AIM OF THE EXERCISE: Scan the records for "target". Show the matching lines.

DATA RECORDS:
——

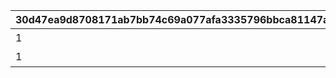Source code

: |30d47ea9d8708171ab7bb74c69a077afa3335796bbca81147a8c0ee1b8a22af7|e1df6857b7a286b25a78d4aad8c4230238a57300a45f3382f89d9964c56ec9e0|9a81830068b8cdf7593456ddc4bc19aa12fd51ef70ae941915cc8d1adcf07c60|260e0c3370f56144c31548371d7bafde26201bc9c42c69262e7b7a6526011997|
| --- | --- | --- | --- |
|1|10000001|118501|カリンとカリンの机は同時に配置できません。|
|1|10000002|125701|カリンとカリンの机は同時に配置できません。|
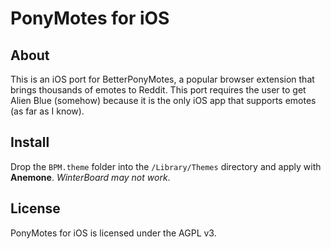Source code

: # PonyMotes for iOS

## About
This is an iOS port for BetterPonyMotes, a popular browser extension that brings thousands of emotes to Reddit. This port requires the user to get Alien Blue (somehow) because it is the only iOS app that supports emotes (as far as I know).

## Install
Drop the `BPM.theme` folder into the `/Library/Themes` directory and apply with **Anemone**. *WinterBoard may not work*.

## License
PonyMotes for iOS is licensed under the AGPL v3.
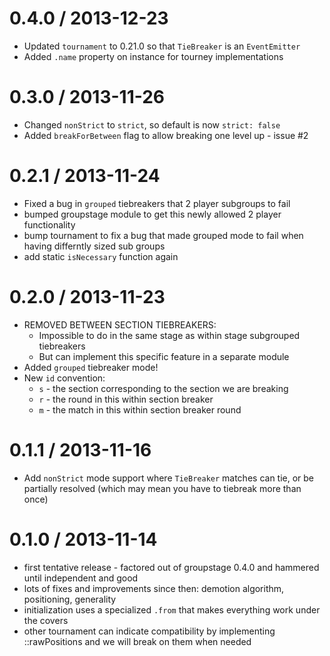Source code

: 0.4.0 / 2013-12-23
==================
  * Updated `tournament` to 0.21.0 so that `TieBreaker` is an `EventEmitter`
  * Added `.name` property on instance for tourney implementations

0.3.0 / 2013-11-26
==================
  * Changed `nonStrict` to `strict`, so default is now `strict: false`
  * Added `breakForBetween` flag to allow breaking one level up - issue #2

0.2.1 / 2013-11-24
==================
  * Fixed a bug in `grouped` tiebreakers that 2 player subgroups to fail
  * bumped groupstage module to get this newly allowed 2 player functionality
  * bump tournament to fix a bug that made grouped mode to fail when having differntly sized sub groups
  * add static `isNecessary` function again

0.2.0 / 2013-11-23
==================
  * REMOVED BETWEEN SECTION TIEBREAKERS:
    - Impossible to do in the same stage as within stage subgrouped tiebreakers
    - But can implement this specific feature in a separate module
  * Added `grouped` tiebreaker mode!
  * New `id` convention:
    - `s` - the section corresponding to the section we are breaking
    - `r` - the round in this within section breaker
    - `m` - the match in this within section breaker round

0.1.1 / 2013-11-16
==================
  * Add `nonStrict` mode support where `TieBreaker` matches can tie, or be partially resolved (which may mean you have to tiebreak more than once)

0.1.0 / 2013-11-14
==================
  * first tentative release - factored out of groupstage 0.4.0 and hammered until independent and good
  * lots of fixes and improvements since then: demotion algorithm, positioning, generality
  * initialization uses a specialized `.from` that makes everything work under the covers
  * other tournament can indicate compatibility by implementing ::rawPositions and we will break on them when needed
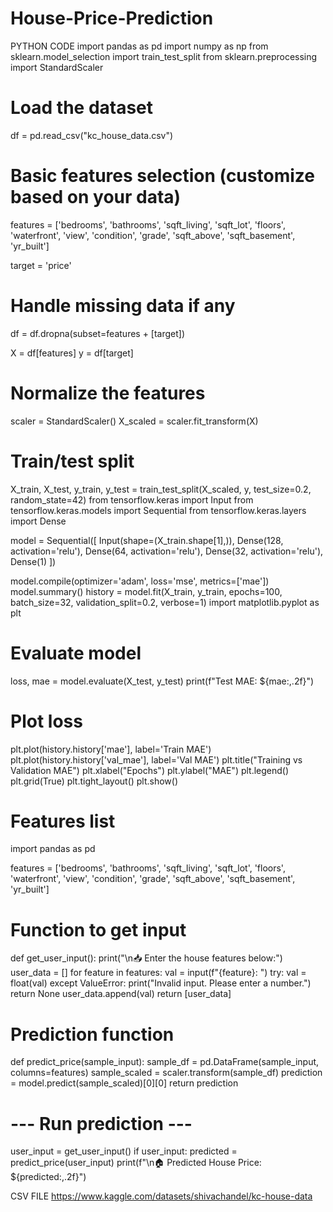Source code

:# House-Price-Prediction
PYTHON CODE import pandas as pd import numpy as np from sklearn.model_selection import train_test_split from sklearn.preprocessing import StandardScaler

# Load the dataset
df = pd.read_csv("kc_house_data.csv")

# Basic features selection (customize based on your data)
features = ['bedrooms', 'bathrooms', 'sqft_living', 'sqft_lot', 'floors', 'waterfront', 'view', 'condition', 'grade', 'sqft_above', 'sqft_basement', 'yr_built']

target = 'price'

# Handle missing data if any
df = df.dropna(subset=features + [target])

X = df[features] y = df[target]

# Normalize the features
scaler = StandardScaler() X_scaled = scaler.fit_transform(X)

# Train/test split
X_train, X_test, y_train, y_test = train_test_split(X_scaled, y, test_size=0.2, random_state=42) from tensorflow.keras import Input from tensorflow.keras.models import Sequential from tensorflow.keras.layers import Dense

model = Sequential([ Input(shape=(X_train.shape[1],)), Dense(128, activation='relu'), Dense(64, activation='relu'), Dense(32, activation='relu'), Dense(1) ])

model.compile(optimizer='adam', loss='mse', metrics=['mae']) model.summary() history = model.fit(X_train, y_train, epochs=100, batch_size=32, validation_split=0.2, verbose=1) import matplotlib.pyplot as plt

# Evaluate model
loss, mae = model.evaluate(X_test, y_test) print(f"Test MAE: ${mae:,.2f}")

# Plot loss
plt.plot(history.history['mae'], label='Train MAE') plt.plot(history.history['val_mae'], label='Val MAE') plt.title("Training vs Validation MAE") plt.xlabel("Epochs") plt.ylabel("MAE") plt.legend() plt.grid(True) plt.tight_layout() plt.show()

# Features list
import pandas as pd

features = ['bedrooms', 'bathrooms', 'sqft_living', 'sqft_lot', 'floors', 'waterfront', 'view', 'condition', 'grade', 'sqft_above', 'sqft_basement', 'yr_built']

# Function to get input
def get_user_input(): print("\n📥 Enter the house features below:") user_data = [] for feature in features: val = input(f"{feature}: ") try: val = float(val) except ValueError: print("Invalid input. Please enter a number.") return None user_data.append(val) return [user_data]

# Prediction function
def predict_price(sample_input): sample_df = pd.DataFrame(sample_input, columns=features) sample_scaled = scaler.transform(sample_df) prediction = model.predict(sample_scaled)[0][0] return prediction

# --- Run prediction ---
user_input = get_user_input() if user_input: predicted = predict_price(user_input) print(f"\n🏠 Predicted House Price: ${predicted:,.2f}")

CSV FILE https://www.kaggle.com/datasets/shivachandel/kc-house-data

——

EXERCISE OUTPUT:
target = 'price'
df = df.dropna(subset=features + [target])
X = df[features] y = df[target]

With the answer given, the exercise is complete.